One night, when Lana didn’t return home until around ten o’clock, and had not called, she and May got into an argument. Although she’d been drinking, she fled back to her Cadillac and took off into the night.

  Both of them were staying at her house in Malibu at the time. After two hours had passed, without a call from her, and worried for her safety since she was driving drunk, he drove along the Pacific Coast Highway in an attempt to find her.

  In the meantime, she’d pulled up at a bar called “The Cottage.” After more drinks there, she’d been attracted to “a dreamy man,” a very handsome blonde-haired, blue-eyed 22-year-old. Cody Ryan was a former cowpuncher from her native state of Idaho. She was turned on by his imposing physique, and agreed to wait around for him until he got off work at 1AM.

  They left the bar together, and in her Cadillac, she followed his battered Ford to his modest apartment up the coast.

  She braked in front of his apartment house, encountering the manager in the hallway and engaging in a dialogue. He even asked Lana for her autograph.

  Meanwhile, driving along the coastal highway, frantically searching from Lana’s car from the vantage point of his own car, May spotted Lana’s convertible parked in front of the cowpuncher’s apartment building. He went inside the apartment house and knocked on the manager’s door. With no sense of discretion at all, the manager told May that Lana and Ryan were in the building’s rear apartment.

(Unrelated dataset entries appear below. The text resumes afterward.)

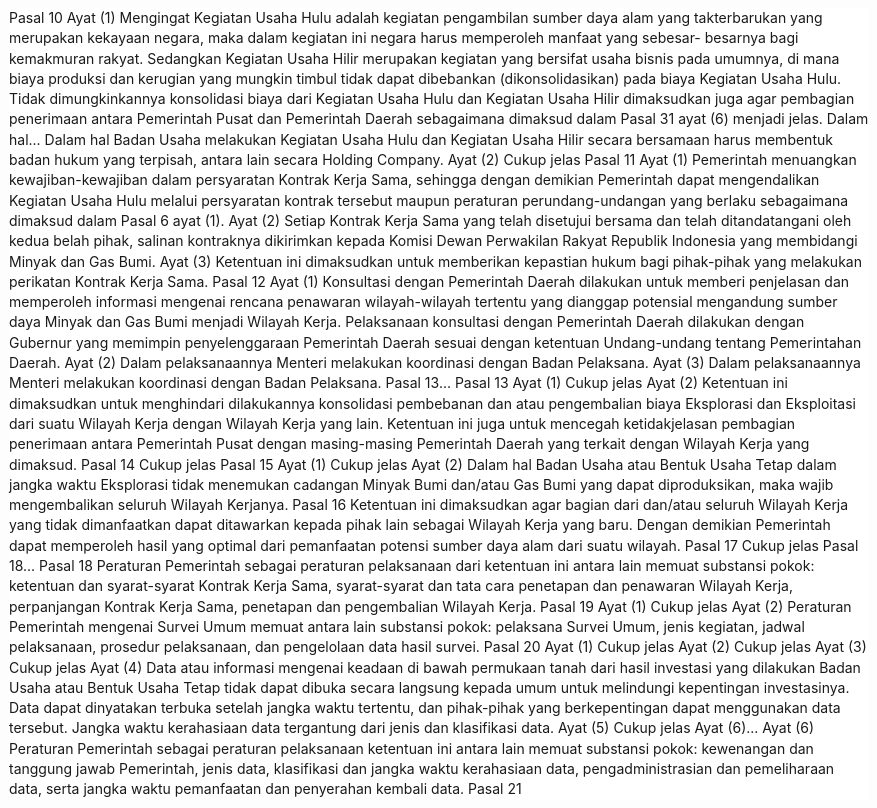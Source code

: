 Pasal 10
Ayat (1) Mengingat Kegiatan Usaha Hulu adalah kegiatan pengambilan sumber daya alam yang takterbarukan yang merupakan kekayaan negara, maka dalam kegiatan ini negara harus memperoleh manfaat yang sebesar- besarnya bagi kemakmuran rakyat. Sedangkan Kegiatan Usaha Hilir merupakan kegiatan yang bersifat usaha bisnis pada umumnya, di mana biaya produksi dan kerugian yang mungkin timbul tidak dapat dibebankan (dikonsolidasikan) pada biaya Kegiatan Usaha Hulu. Tidak dimungkinkannya konsolidasi biaya dari Kegiatan Usaha Hulu dan Kegiatan Usaha Hilir dimaksudkan juga agar pembagian penerimaan antara Pemerintah Pusat dan Pemerintah Daerah sebagaimana dimaksud dalam Pasal 31 ayat (6) menjadi jelas. Dalam hal... Dalam hal Badan Usaha melakukan Kegiatan Usaha Hulu dan Kegiatan Usaha Hilir secara bersamaan harus membentuk badan hukum yang terpisah, antara lain secara Holding Company. Ayat (2) Cukup jelas
Pasal 11
Ayat (1) Pemerintah menuangkan kewajiban-kewajiban dalam persyaratan Kontrak Kerja Sama, sehingga dengan demikian Pemerintah dapat mengendalikan Kegiatan Usaha Hulu melalui persyaratan kontrak tersebut maupun peraturan perundang-undangan yang berlaku sebagaimana dimaksud dalam Pasal 6 ayat (1). Ayat (2) Setiap Kontrak Kerja Sama yang telah disetujui bersama dan telah ditandatangani oleh kedua belah pihak, salinan kontraknya dikirimkan kepada Komisi Dewan Perwakilan Rakyat Republik Indonesia yang membidangi Minyak dan Gas Bumi. Ayat (3) Ketentuan ini dimaksudkan untuk memberikan kepastian hukum bagi pihak-pihak yang melakukan perikatan Kontrak Kerja Sama.
Pasal 12
Ayat (1) Konsultasi dengan Pemerintah Daerah dilakukan untuk memberi penjelasan dan memperoleh informasi mengenai rencana penawaran wilayah-wilayah tertentu yang dianggap potensial mengandung sumber daya Minyak dan Gas Bumi menjadi Wilayah Kerja. Pelaksanaan konsultasi dengan Pemerintah Daerah dilakukan dengan Gubernur yang memimpin penyelenggaraan Pemerintah Daerah sesuai dengan ketentuan Undang-undang tentang Pemerintahan Daerah. Ayat (2) Dalam pelaksanaannya Menteri melakukan koordinasi dengan Badan Pelaksana. Ayat (3) Dalam pelaksanaannya Menteri melakukan koordinasi dengan Badan Pelaksana. Pasal 13...
Pasal 13
Ayat (1) Cukup jelas Ayat (2) Ketentuan ini dimaksudkan untuk menghindari dilakukannya konsolidasi pembebanan dan atau pengembalian biaya Eksplorasi dan Eksploitasi dari suatu Wilayah Kerja dengan Wilayah Kerja yang lain. Ketentuan ini juga untuk mencegah ketidakjelasan pembagian penerimaan antara Pemerintah Pusat dengan masing-masing Pemerintah Daerah yang terkait dengan Wilayah Kerja yang dimaksud.
Pasal 14
Cukup jelas
Pasal 15
Ayat (1) Cukup jelas Ayat (2) Dalam hal Badan Usaha atau Bentuk Usaha Tetap dalam jangka waktu Eksplorasi tidak menemukan cadangan Minyak Bumi dan/atau Gas Bumi yang dapat diproduksikan, maka wajib mengembalikan seluruh Wilayah Kerjanya.
Pasal 16
Ketentuan ini dimaksudkan agar bagian dari dan/atau seluruh Wilayah Kerja yang tidak dimanfaatkan dapat ditawarkan kepada pihak lain sebagai Wilayah Kerja yang baru. Dengan demikian Pemerintah dapat memperoleh hasil yang optimal dari pemanfaatan potensi sumber daya alam dari suatu wilayah.
Pasal 17
Cukup jelas Pasal 18...
Pasal 18
Peraturan Pemerintah sebagai peraturan pelaksanaan dari ketentuan ini antara lain memuat substansi pokok: ketentuan dan syarat-syarat Kontrak Kerja Sama, syarat-syarat dan tata cara penetapan dan penawaran Wilayah Kerja, perpanjangan Kontrak Kerja Sama, penetapan dan pengembalian Wilayah Kerja.
Pasal 19
Ayat (1) Cukup jelas Ayat (2) Peraturan Pemerintah mengenai Survei Umum memuat antara lain substansi pokok: pelaksana Survei Umum, jenis kegiatan, jadwal pelaksanaan, prosedur pelaksanaan, dan pengelolaan data hasil survei.
Pasal 20
Ayat (1) Cukup jelas Ayat (2) Cukup jelas Ayat (3) Cukup jelas Ayat (4) Data atau informasi mengenai keadaan di bawah permukaan tanah dari hasil investasi yang dilakukan Badan Usaha atau Bentuk Usaha Tetap tidak dapat dibuka secara langsung kepada umum untuk melindungi kepentingan investasinya. Data dapat dinyatakan terbuka setelah jangka waktu tertentu, dan pihak-pihak yang berkepentingan dapat menggunakan data tersebut. Jangka waktu kerahasiaan data tergantung dari jenis dan klasifikasi data. Ayat (5) Cukup jelas Ayat (6)... Ayat (6) Peraturan Pemerintah sebagai peraturan pelaksanaan ketentuan ini antara lain memuat substansi pokok: kewenangan dan tanggung jawab Pemerintah, jenis data, klasifikasi dan jangka waktu kerahasiaan data, pengadministrasian dan pemeliharaan data, serta jangka waktu pemanfaatan dan penyerahan kembali data.
Pasal 21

  Pounding on their door, May heard rumblings inside. Lana, in bed with Ryan, hastily grabbed only her dark glasses and wrapped her mink coat around her otherwise nude body, fleeing through his rear kitchen door to the back of the building where she made her escape.

  In one of those strange coincidences, Mildred, too, was driving by en route to Lana’s Malibu house, and she spotted Lana driving off in her highly visible Cadillac. May later told his mother-in-law what Lana had done.

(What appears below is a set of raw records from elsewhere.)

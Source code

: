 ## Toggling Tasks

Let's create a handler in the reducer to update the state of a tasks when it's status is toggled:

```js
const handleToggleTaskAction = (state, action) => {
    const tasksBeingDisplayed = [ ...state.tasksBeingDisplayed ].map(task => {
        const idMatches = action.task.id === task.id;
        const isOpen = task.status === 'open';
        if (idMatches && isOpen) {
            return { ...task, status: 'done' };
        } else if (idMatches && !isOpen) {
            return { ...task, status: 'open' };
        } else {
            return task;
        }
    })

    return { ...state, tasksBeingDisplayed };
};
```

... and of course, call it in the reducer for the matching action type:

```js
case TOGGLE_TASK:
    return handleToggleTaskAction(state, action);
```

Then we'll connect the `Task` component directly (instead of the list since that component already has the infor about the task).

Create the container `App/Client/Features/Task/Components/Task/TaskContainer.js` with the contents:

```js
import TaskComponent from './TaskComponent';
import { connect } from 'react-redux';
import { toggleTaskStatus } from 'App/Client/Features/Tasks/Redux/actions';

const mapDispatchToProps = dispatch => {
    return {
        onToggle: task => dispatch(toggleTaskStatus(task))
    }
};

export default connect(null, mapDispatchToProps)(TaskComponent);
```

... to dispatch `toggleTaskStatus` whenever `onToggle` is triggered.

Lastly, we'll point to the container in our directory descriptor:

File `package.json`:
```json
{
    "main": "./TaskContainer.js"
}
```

  In the days that followed, the would-be actor, Cody Ryan, peddled the story of his encounter with Lana to Confidential magazine. Since Lana had left her undergarments behind in his apartment, including a pair of pink silk panties, he sold them to “a Lana Turner fetishist.”

  In the aftermath of all this, May did not return to Malibu, but drove to his ranch instead. He phoned Lana and asked her to come for the weekend. It was a rather tense reunion that ended with him asking her for a $5,000 loan, which he agreed to pay back with interest. She them gave him a check for that amount.

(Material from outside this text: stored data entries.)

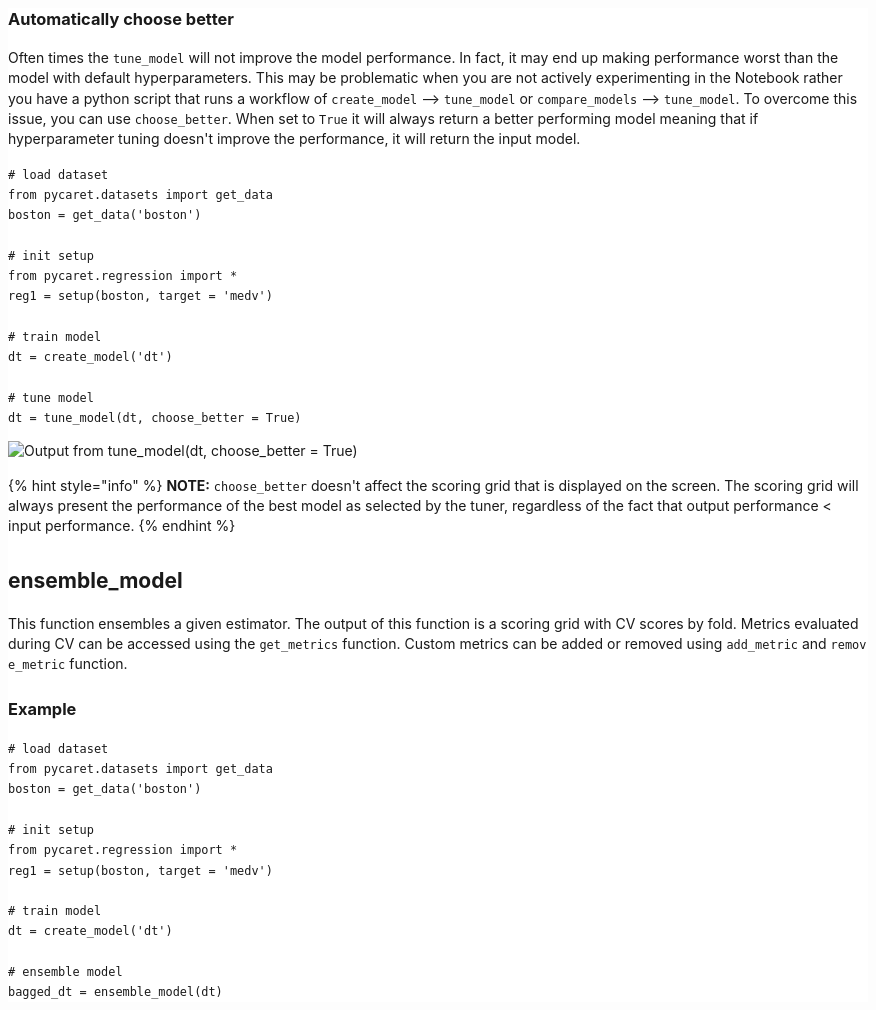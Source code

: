 ### Automatically choose better

Often times the `tune_model` will not improve the model performance. In fact, it may end up making performance worst than the model with default hyperparameters. This may be problematic when you are not actively experimenting in the Notebook rather you have a python script that runs a workflow of `create_model` --> `tune_model` or `compare_models` --> `tune_model`. To overcome this issue, you can use `choose_better`. When set to `True` it will always return a better performing model meaning that if hyperparameter tuning doesn't improve the performance, it will return the input model.

```
# load dataset
from pycaret.datasets import get_data 
boston = get_data('boston') 

# init setup
from pycaret.regression import * 
reg1 = setup(boston, target = 'medv')

# train model
dt = create_model('dt')

# tune model
dt = tune_model(dt, choose_better = True)
```

![Output from tune\_model(dt, choose\_better = True)](<../../.gitbook/assets/image (261).png>)

{% hint style="info" %}
**NOTE:** `choose_better` doesn't affect the scoring grid that is displayed on the screen. The scoring grid will always present the performance of the best model as selected by the tuner, regardless of the fact that output performance < input performance.
{% endhint %}

## ensemble\_model

This function ensembles a given estimator. The output of this function is a scoring grid with CV scores by fold. Metrics evaluated during CV can be accessed using the `get_metrics` function. Custom metrics can be added or removed using `add_metric` and `remove_metric` function.

### **Example**

```
# load dataset
from pycaret.datasets import get_data 
boston = get_data('boston') 

# init setup
from pycaret.regression import * 
reg1 = setup(boston, target = 'medv')

# train model
dt = create_model('dt')

# ensemble model
bagged_dt = ensemble_model(dt)
```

  Two days later, when they were driving together to Del Mar, he stopped in front of a Cadillac dealership. She didn’t want to enter the store, but May insisted. Once inside, a salesman directed her to a white Cadillac with a large red ribbon tied around it. “It’s a gift from me to you,” May told her.

  She exploded, sensing that’s why he had wanted the loan. “I already have a god damn Cadillac, and I don’t need another one,” she shouted.

  That night exploded again. She later admitted, “In the middle of a Battle Royal, we broke up our marriage. I felt used. I felt cheated. I felt stupid. Maybe I was wrong to have erupted like that.”

  In September of 1962, a reporter discovered May living at a hotel in Santa Monica, although he claimed he visited Lana two or three times a week. Within weeks, Lana was on her way to Juarez, Mexico, for a quickie divorce. She was a free woman again, and was soon on the prowl, although later, she regretted divorcing May.

  For most of her life, she remained his friend, and they often talked on the phone. Eventually, he became the mayor of Malibu.

  He met an artist named Julie, and the couple settled into a seeming happy marriage that lasted until his death in 1994.

  In the wake of his divorce, May said, “Real life can’t be lived as if it were a movie script. And husbands and wives can’t exist happily every moment of the day as though a movie camera were turned on them.”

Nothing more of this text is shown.